KQ set to hire foreigners after firing locals

Former employees of Kenya Airways protest outside the Kenyatta International Conference Centre, Nairobi, venue of the airline’s annual general meeting on September 27, 2012. Photo/SALATON NJAU

What you need to know:

  • KQ told its shareholders that it hired 479 employees in its last financial year only to later sack an almost similar number
  • KQ declared 453 employees redundant last month, with 126 employees volunteering to go home

Kenya Airways is set to hire an undisclosed number of employees from other countries it flies to despite sending home about 600 staff, most of them Kenyans. Read (KQ loses another round in sack row)

On Thursday, the airline told its shareholders that it hired 479 employees in its last financial year only to later sack an almost similar number.

“Plans are under way to increase the number of cabin crew from other markets such as India, Burundi, Rwanda and Ghana as we embrace the diverse cultures in the various routes that we operate,” the airlines chief executive Titus Naikuni said in his statement to shareholders during the carrier’s annual general meeting in Nairobi.

Redundant

The airline declared 453 employees redundant last month, with 126 employees volunteering to go home. It cited unsustainable labour costs.

Its annual report shows that the group had a total employee workforce of 4,834 in the year ending March 2012, from 4,355 the previous year.

“To improve our cabin services by being helpful, courteous and attentive to our customer needs, we have recruited an additional 220 people, out of whom 16 are of Thai origin,” Mr Naikuni said.

The airline has now emerged as torn between keeping its wage bill in check and at the same time bowing to pressure from countries it flies to.

It is likely to give credence to claims by the sacked employees, who have been demonstrating on the streets for weeks now, that the airline is still recruiting ‘foreign’ employees after sacking locals.

“Kenya Airways is in the process of hiring flight attendants from India, Rwanda and Ghana, in addition to the existing foreign crew from Ghana and Thailand,” a press statement from the Kenya Airline Pilots Association (Kalpa) said as pilots joined the airline’s employee unions in protesting the move.

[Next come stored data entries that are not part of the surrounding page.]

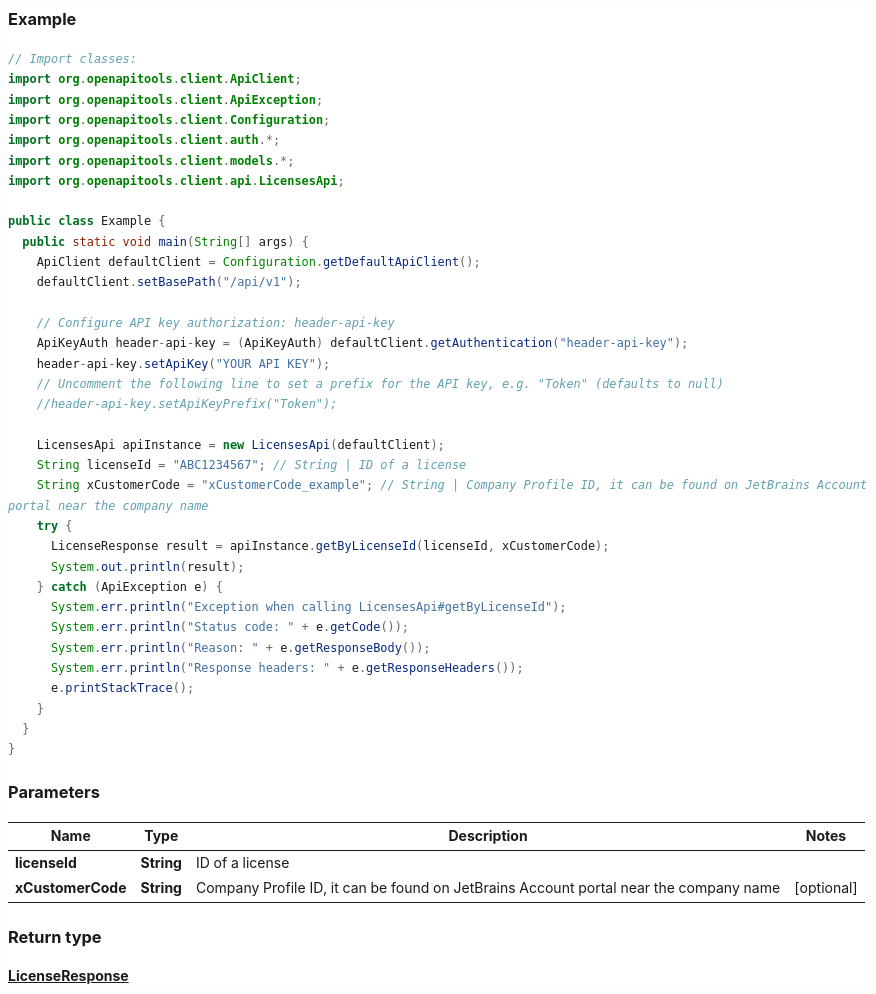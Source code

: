 ### Example
```java
// Import classes:
import org.openapitools.client.ApiClient;
import org.openapitools.client.ApiException;
import org.openapitools.client.Configuration;
import org.openapitools.client.auth.*;
import org.openapitools.client.models.*;
import org.openapitools.client.api.LicensesApi;

public class Example {
  public static void main(String[] args) {
    ApiClient defaultClient = Configuration.getDefaultApiClient();
    defaultClient.setBasePath("/api/v1");
    
    // Configure API key authorization: header-api-key
    ApiKeyAuth header-api-key = (ApiKeyAuth) defaultClient.getAuthentication("header-api-key");
    header-api-key.setApiKey("YOUR API KEY");
    // Uncomment the following line to set a prefix for the API key, e.g. "Token" (defaults to null)
    //header-api-key.setApiKeyPrefix("Token");

    LicensesApi apiInstance = new LicensesApi(defaultClient);
    String licenseId = "ABC1234567"; // String | ID of a license
    String xCustomerCode = "xCustomerCode_example"; // String | Company Profile ID, it can be found on JetBrains Account portal near the company name
    try {
      LicenseResponse result = apiInstance.getByLicenseId(licenseId, xCustomerCode);
      System.out.println(result);
    } catch (ApiException e) {
      System.err.println("Exception when calling LicensesApi#getByLicenseId");
      System.err.println("Status code: " + e.getCode());
      System.err.println("Reason: " + e.getResponseBody());
      System.err.println("Response headers: " + e.getResponseHeaders());
      e.printStackTrace();
    }
  }
}
```

### Parameters

| Name | Type | Description  | Notes |
|------------- | ------------- | ------------- | -------------|
| **licenseId** | **String**| ID of a license | |
| **xCustomerCode** | **String**| Company Profile ID, it can be found on JetBrains Account portal near the company name | [optional] |

### Return type

[**LicenseResponse**](LicenseResponse.md)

“We no longer have confidence in the management’s ability to successfully restructure the firm,” Kalpa’s chief executive Ronald Karauri said.

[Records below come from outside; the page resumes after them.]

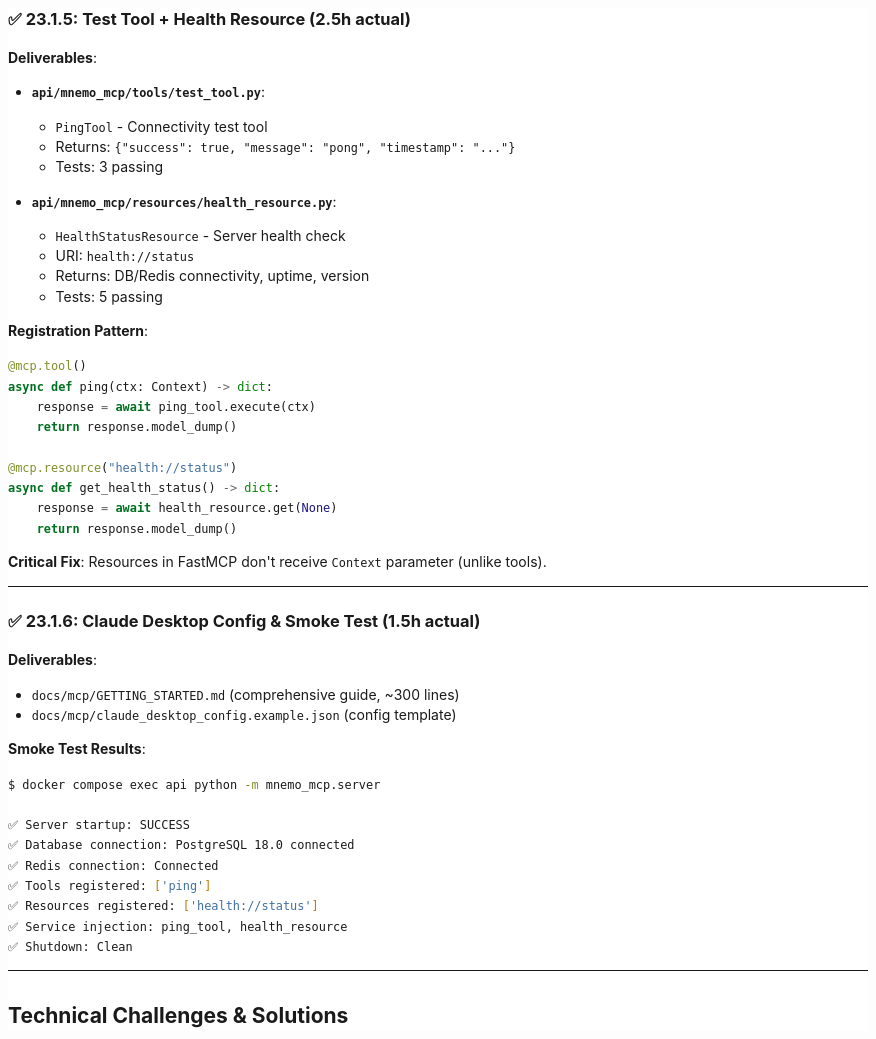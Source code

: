 ### ✅ 23.1.5: Test Tool + Health Resource (2.5h actual)

**Deliverables**:
- **`api/mnemo_mcp/tools/test_tool.py`**:
  - `PingTool` - Connectivity test tool
  - Returns: `{"success": true, "message": "pong", "timestamp": "..."}`
  - Tests: 3 passing

- **`api/mnemo_mcp/resources/health_resource.py`**:
  - `HealthStatusResource` - Server health check
  - URI: `health://status`
  - Returns: DB/Redis connectivity, uptime, version
  - Tests: 5 passing

**Registration Pattern**:
```python
@mcp.tool()
async def ping(ctx: Context) -> dict:
    response = await ping_tool.execute(ctx)
    return response.model_dump()

@mcp.resource("health://status")
async def get_health_status() -> dict:
    response = await health_resource.get(None)
    return response.model_dump()
```

**Critical Fix**: Resources in FastMCP don't receive `Context` parameter (unlike tools).

---

### ✅ 23.1.6: Claude Desktop Config & Smoke Test (1.5h actual)

**Deliverables**:
- `docs/mcp/GETTING_STARTED.md` (comprehensive guide, ~300 lines)
- `docs/mcp/claude_desktop_config.example.json` (config template)

**Smoke Test Results**:
```bash
$ docker compose exec api python -m mnemo_mcp.server

✅ Server startup: SUCCESS
✅ Database connection: PostgreSQL 18.0 connected
✅ Redis connection: Connected
✅ Tools registered: ['ping']
✅ Resources registered: ['health://status']
✅ Service injection: ping_tool, health_resource
✅ Shutdown: Clean
```

---

## Technical Challenges & Solutions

On Thursday, the airline held what was arguably its most guarded annual general meeting (AGM) after which Mr Naikuni told journalists he didn’t care about those wishing him out of the airline, saying he would “go home and take care of cows”.

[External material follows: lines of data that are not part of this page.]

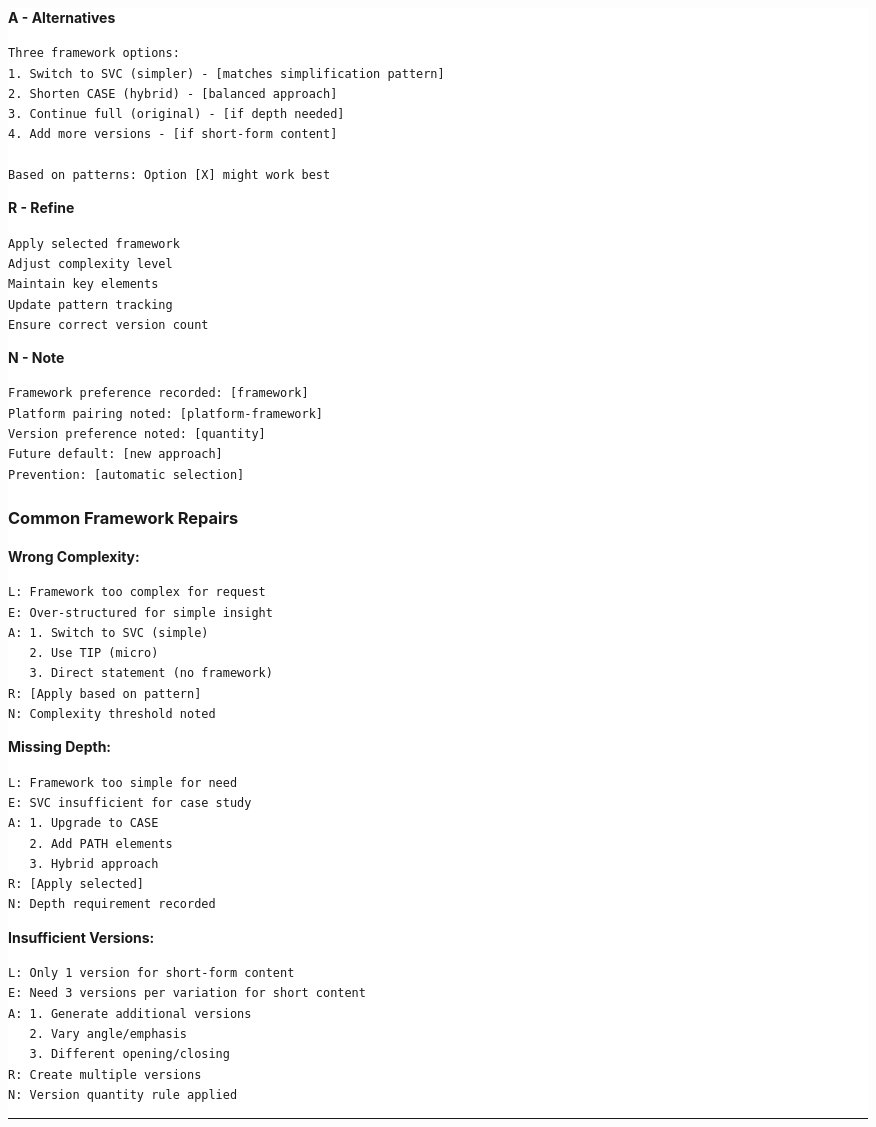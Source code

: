 **A - Alternatives**
```
Three framework options:
1. Switch to SVC (simpler) - [matches simplification pattern]
2. Shorten CASE (hybrid) - [balanced approach]
3. Continue full (original) - [if depth needed]
4. Add more versions - [if short-form content]

Based on patterns: Option [X] might work best
```

**R - Refine**
```
Apply selected framework
Adjust complexity level
Maintain key elements
Update pattern tracking
Ensure correct version count
```

**N - Note**
```
Framework preference recorded: [framework]
Platform pairing noted: [platform-framework]
Version preference noted: [quantity]
Future default: [new approach]
Prevention: [automatic selection]
```

### Common Framework Repairs

**Wrong Complexity:**
```
L: Framework too complex for request
E: Over-structured for simple insight
A: 1. Switch to SVC (simple)
   2. Use TIP (micro)
   3. Direct statement (no framework)
R: [Apply based on pattern]
N: Complexity threshold noted
```

**Missing Depth:**
```
L: Framework too simple for need
E: SVC insufficient for case study
A: 1. Upgrade to CASE
   2. Add PATH elements
   3. Hybrid approach
R: [Apply selected]
N: Depth requirement recorded
```

**Insufficient Versions:**
```
L: Only 1 version for short-form content
E: Need 3 versions per variation for short content
A: 1. Generate additional versions
   2. Vary angle/emphasis
   3. Different opening/closing
R: Create multiple versions
N: Version quantity rule applied
```

---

Kenya’s Labour ministry is expected to complete a financial audit of Kenya Airways’ accounts this week that will show whether East Africa’s largest airline is unable to sustain its workforce.

The report, to be prepared by the Economic Planning Department in the ministry, is expected to investigate claims by the national carrier that it had to send home 578 workers to sustain its operations.

This follows an Industrial court order after the Aviation & Allied Workers Union (AAWU) rushed to court to oppose the retrenchment.